I think that needs to be kept in mind for TWO reasons, (1) repeating history is always a risk. We have to guard against eugenics and the like... but (2) we shouldn't stifle scientific research just because it could *potentially* lead toward that or because it's a sticky subject.
Tom — December 5, 2010
There are genetic markers that can place many people into one of 5 ancestral populations. But these have more to do with climate and disease adaptation than anything else.
My issue with "race" is that it is infinitely divisible, and in the modern age, quite old hat. How does one racialize Bob Marley, or President Obama, except by social construct? They were/are both equally African and European.
The only reason people perceive them as "black" is due to their skin colour, and how that affected their places in society.
John — December 28, 2010
Or, does increasing understanding of human genetics show any convergence with the social construct of race?
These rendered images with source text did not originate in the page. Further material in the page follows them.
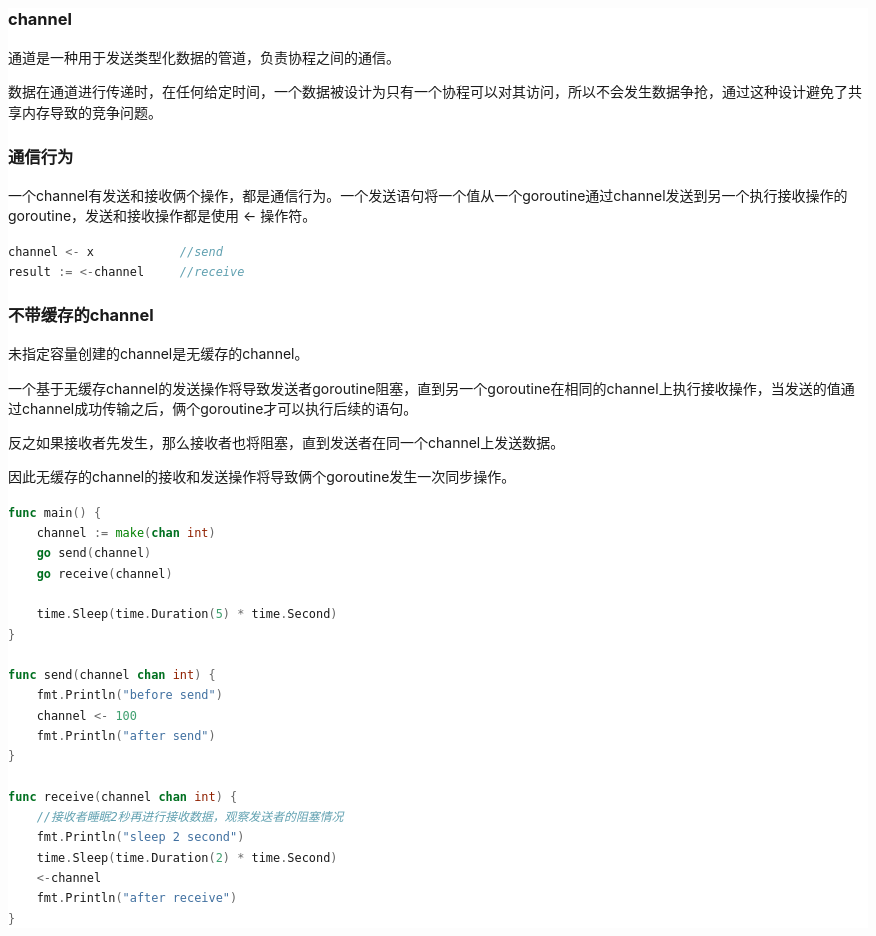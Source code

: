 

### channel

通道是一种用于发送类型化数据的管道，负责协程之间的通信。

数据在通道进行传递时，在任何给定时间，一个数据被设计为只有一个协程可以对其访问，所以不会发生数据争抢，通过这种设计避免了共享内存导致的竞争问题。



### 通信行为

一个channel有发送和接收俩个操作，都是通信行为。一个发送语句将一个值从一个goroutine通过channel发送到另一个执行接收操作的goroutine，发送和接收操作都是使用 <- 操作符。

```go
channel <- x			//send
result := <-channel		//receive
```





### 不带缓存的channel

未指定容量创建的channel是无缓存的channel。

一个基于无缓存channel的发送操作将导致发送者goroutine阻塞，直到另一个goroutine在相同的channel上执行接收操作，当发送的值通过channel成功传输之后，俩个goroutine才可以执行后续的语句。

反之如果接收者先发生，那么接收者也将阻塞，直到发送者在同一个channel上发送数据。

因此无缓存的channel的接收和发送操作将导致俩个goroutine发生一次同步操作。

```go
func main() {
	channel := make(chan int)
	go send(channel)
	go receive(channel)

	time.Sleep(time.Duration(5) * time.Second)
}

func send(channel chan int) {
	fmt.Println("before send")
	channel <- 100
	fmt.Println("after send")
}

func receive(channel chan int) {
	//接收者睡眠2秒再进行接收数据，观察发送者的阻塞情况
	fmt.Println("sleep 2 second")
	time.Sleep(time.Duration(2) * time.Second)
	<-channel
	fmt.Println("after receive")
}
```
The popular and ever changing notions of race are likely to continue to find limited solace in the revelations of science. Biologists themselves have been struggling to find a good definition for what a "species" is since the term was formalised, and a definition seems to get further and further away the more we find out about DNA. But don't expect this to stop people making things up.
It would be interesting to find out what a traditional white racist (such as Hitler) would have made of recent findings about the presence of Neanderthal genes in humans of non-African descent. Perhaps they would be embraced as the Ur-Aryan grandfathers?
Sadly I know no intellectually enabled white racist types I can try this one on.